Dive Brief:
- The generative AI talent gap is weighing down enterprise adoption plans, according to Accenture data. The firm compiled several surveys with workers and executives over the past year and conducted expert interviews for the report, published Monday.
- Nearly two-thirds of executives said a lack of in-house skills is threatening their generative AI rollout efforts. Nearly all leaders perceive generative AI as a transformative technology for their industries.
- Despite C-suite concerns, more than 4 in 5 workers said they sufficiently understand generative AI technology, with 94% of employees expressing confidence they can develop the skills their organization needs.
Dive Insight:
To combat the mismatch between available skills and the know-how needed to adopt AI, leaders are turning to upskilling efforts.
Accenture deployed reskilling as part of a broader overhaul of its marketing and communications department, setting up a structured training program to help employees collaborate with AI agents.
The effort helped the unit improve its external brand value by 25% and trimmed manual tasks by nearly one-third, according to the report. “We have improved speed-to-market in the range of 25-55%,” the company said in the report.
Accenture expanded its data and AI workforce to 57,000 practitioners last year, CEO and Chair Julie Sweet said during the company’s Q4 2024 earnings call in September. AI upskilling efforts helped boost training hours to 44 million across the company, up 10% year-over-year. The company plans to expand its AI talent pool to 80,000 practitioners by the end of its 2026 fiscal year.
Like Accenture, more than half of businesses plan to upskill and reskill their existing workers in response to the capabilities AI can bring, according to a Revature report published in February.
The rush to acquire AI-savvy talent can be attributed in part to the technology’s transformative power and its potential for value creation, according to Sarah Elk, leader of Bain & Company’s AI, Insights and Solutions practice in the Americas.
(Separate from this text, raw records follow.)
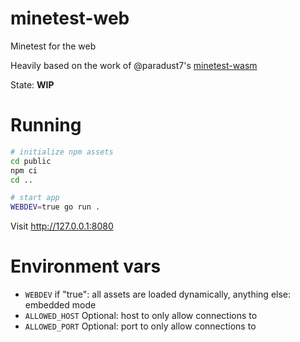 
# minetest-web

Minetest for the web

Heavily based on the work of @paradust7's [minetest-wasm](https://github.com/paradust7/minetest-wasm)

State: **WIP**

# Running

```sh
# initialize npm assets
cd public
npm ci
cd ..

# start app
WEBDEV=true go run .
```

Visit http://127.0.0.1:8080

# Environment vars

* `WEBDEV` if "true": all assets are loaded dynamically, anything else: embedded mode
* `ALLOWED_HOST` Optional: host to only allow connections to
* `ALLOWED_PORT` Optional: port to only allow connections to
“That demand is, I think, a bit unprecedented relative to what we’ve seen in other cycles,” said Elk.
To succeed in upskilling, leaders must think beyond training, she added.
“I think training is an important aspect of upskilling,” Elk said. “But we also need to consider apprenticeship and team-based learning, having exposure to gain new experiences, in addition to what might have been traditional classroom or online equivalent.”